I am posting this to tell her that I cannot acquiesce to her request (although I am inclined to, thank you very much). This is not because the first seven lines of my WIP are embarrassing–although they are–or that I do not do posting chains on Facebook–although I don’t–but because I have absolutely no idea which of my current projects qualifies as my “current” WIP.

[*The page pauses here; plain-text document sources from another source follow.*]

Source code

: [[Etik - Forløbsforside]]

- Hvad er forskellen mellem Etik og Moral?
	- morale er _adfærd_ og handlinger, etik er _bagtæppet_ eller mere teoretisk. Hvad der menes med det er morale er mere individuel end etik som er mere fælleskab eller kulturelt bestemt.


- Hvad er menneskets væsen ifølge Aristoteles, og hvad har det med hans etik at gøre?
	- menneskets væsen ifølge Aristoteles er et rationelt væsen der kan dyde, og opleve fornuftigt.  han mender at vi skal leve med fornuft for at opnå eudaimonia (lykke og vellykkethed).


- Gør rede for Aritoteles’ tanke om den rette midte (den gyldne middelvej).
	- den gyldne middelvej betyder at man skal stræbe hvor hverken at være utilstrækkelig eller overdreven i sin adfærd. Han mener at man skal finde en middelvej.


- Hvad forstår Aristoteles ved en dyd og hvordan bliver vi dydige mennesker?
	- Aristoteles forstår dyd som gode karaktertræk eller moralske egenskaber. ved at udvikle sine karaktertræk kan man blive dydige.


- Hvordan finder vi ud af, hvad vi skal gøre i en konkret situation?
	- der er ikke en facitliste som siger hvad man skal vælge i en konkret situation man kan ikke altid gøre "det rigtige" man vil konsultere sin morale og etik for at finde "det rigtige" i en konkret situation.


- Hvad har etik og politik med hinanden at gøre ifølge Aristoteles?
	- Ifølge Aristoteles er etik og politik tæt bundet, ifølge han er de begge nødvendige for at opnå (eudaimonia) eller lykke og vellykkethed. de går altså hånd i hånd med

Last month I attempted something insane for NaNoWriMo. I’m a six-time winner–have never failed an attempt, actually–so I know I can write 50,000 words in a month (about 200 paperback pages). I did it every month for a year, even, a couple years back. But–possibly not coincidentally–I have paying book contracts now, and that means writing a lot. In fact, it means that writing a lot just won’t cut it. I have to write more than a lot. I have to write pulp speed. Mamma’s children are hongry. I gotta get paid.

So I set a goal to write 80,000 words for NaNo, just shy of Pulp Speed One. And then I wrote in my journal (no, those five thousand words a month do not count) that I was going to actually hit Pulp Speed One, a million words in a year. Ten novels. I did hit the NaNo goal--81,139 words.

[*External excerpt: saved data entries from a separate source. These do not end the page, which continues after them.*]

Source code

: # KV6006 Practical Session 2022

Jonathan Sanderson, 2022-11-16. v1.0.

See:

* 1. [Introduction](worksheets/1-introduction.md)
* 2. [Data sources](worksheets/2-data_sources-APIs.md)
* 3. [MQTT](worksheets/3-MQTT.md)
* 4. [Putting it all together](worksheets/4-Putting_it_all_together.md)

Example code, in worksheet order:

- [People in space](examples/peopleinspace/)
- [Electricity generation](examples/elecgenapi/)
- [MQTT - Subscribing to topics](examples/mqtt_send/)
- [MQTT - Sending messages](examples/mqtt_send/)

At that speed, you better have many more than one WIP. You actually have to, if you count any work that isn’t published as a WIP, which I think I do. Any work that has not been delivered to a customer or received payment, is the usual definition. Oathbringer is no longer a WIP, though there had better be several other books that are, Mr. Sanderson. But none of my books has seen print in that way (I’ve never actually published a novel). Therefore, technically, all of my books are WsIP.

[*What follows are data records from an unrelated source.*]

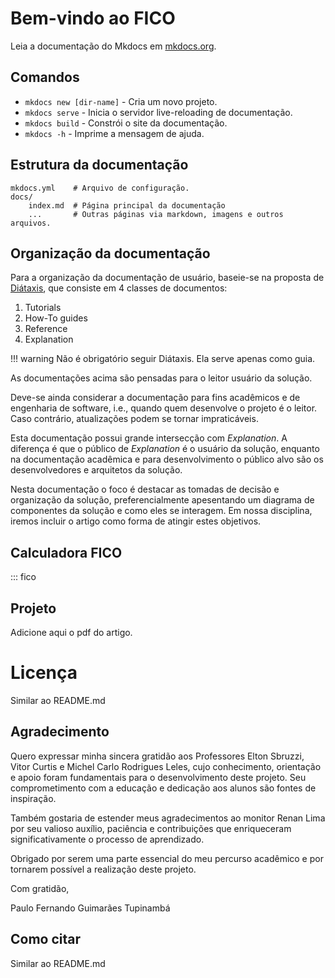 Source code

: # Bem-vindo ao FICO

Leia a documentação do Mkdocs em [mkdocs.org](https://www.mkdocs.org).

## Comandos

* `mkdocs new [dir-name]` - Cria um novo projeto.
* `mkdocs serve` - Inicia o servidor live-reloading de documentação.
* `mkdocs build` - Constrói o site da documentação.
* `mkdocs -h` - Imprime a mensagem de ajuda.

## Estrutura da documentação

    mkdocs.yml    # Arquivo de configuração.
    docs/
        index.md  # Página principal da documentação
        ...       # Outras páginas via markdown, imagens e outros arquivos.

## Organização da documentação

Para a organização da documentação de usuário, baseie-se na proposta de
[Diátaxis](https://diataxis.fr/), que consiste em 4 classes de documentos:

1. Tutorials
1. How-To guides
1. Reference
1. Explanation

!!! warning
    Não é obrigatório seguir Diátaxis. Ela serve apenas como guia.

As documentações acima são pensadas para o leitor usuário da solução.

Deve-se ainda considerar a documentação para fins acadêmicos e de engenharia de
software, i.e., quando quem desenvolve o projeto é o leitor. Caso contrário,
atualizações podem se tornar impraticáveis.

Esta documentação possui grande intersecção com *Explanation*. A diferença é que o
público de *Explanation* é o usuário da solução, enquanto na documentação acadêmica e
para desenvolvimento o público alvo são os desenvolvedores e arquitetos da solução.

Nesta documentação o foco é destacar as tomadas de decisão e organização da solução,
preferencialmente apesentando um diagrama de componentes da solução e como eles se
interagem. Em nossa disciplina, iremos incluir o artigo como forma de atingir estes
objetivos.

## Calculadora FICO

::: fico

## Projeto

Adicione aqui o pdf do artigo.

# Licença

Similar ao README.md

## Agradecimento

Quero expressar minha sincera gratidão aos Professores Elton Sbruzzi, Vitor Curtis e Michel Carlo Rodrigues Leles, cujo conhecimento, orientação e apoio foram fundamentais para o desenvolvimento deste projeto. Seu comprometimento com a educação e dedicação aos alunos são fontes de inspiração.

Também gostaria de estender meus agradecimentos ao monitor Renan Lima por seu valioso auxílio, paciência e contribuições que enriqueceram significativamente o processo de aprendizado.

Obrigado por serem uma parte essencial do meu percurso acadêmico e por tornarem possível a realização deste projeto.

Com gratidão,

Paulo Fernando Guimarães Tupinambá 

## Como citar

Similar ao README.md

But if you leave aside the finished books, the ones I consider finished, anyway, which means lightly-edited first draft stage, and yes I know that is not FINISHED in bold type, I have, right now, ten WsIP. There are, written in the dim past of four or five years ago, two novels I will not be doing anything with, because they’re too bad to be edited into pub shape, and will only be published after I die by my children trying to wring a miserable buck from my corpus. [That’s a pun, Dad. I know the difference between a corpse and a corpus.]

If I leave aside the books I’m not editing because I just don’t have time, and only count those that are in the active, ongoing, writing and editing process, there are eight: Trinity Flynn and the Five Points Gang; The Repairers; Cheating Death; Lies that Bind; Their Poop Don’t Stink; Army of Outcasts; a book I can’t tell you about; and another book I can’t tell you about. The books I can’t tell you about I’m ghostwriting, which is why I can’t tell you about them. But I wrote one of them in 51 days, the most complex and impossible project I ever undertook, and I’ll finish the second one by New Years, 36 days start to finish.

All of those, surely, count. Do I also count the books I’m writing, but not actually writing, orphan books crying out periodically for completion, that I just abandoned for one reason or another? (yes, I hear you Building Eighteen and Don’t Call Me Josephine) I think not. After all, P is for progress, which is not being made on those.

Which is “my WIP”? If you only count those that I am actively writing, on which I’ve put word count this week, there are still three. I can’t pick. There’s no rationale. And I’m busy, Lyz, writing more words. I don’t have time for your little Facebook games.

What’s that? I had time for this, so I have time for that? Well that’s just…I mean…you have to consider…

Fine.

Tell you what. I’ll give you the first few lines of each of the eight, how about? Then I don’t have to pick based on some arbitrary criterion.

Trinity Flynn:

Trinity Flynn rapped on the door marked “Service”. One smart knock, and a fervent prayer that no one would come around the corner to see what the noise was about.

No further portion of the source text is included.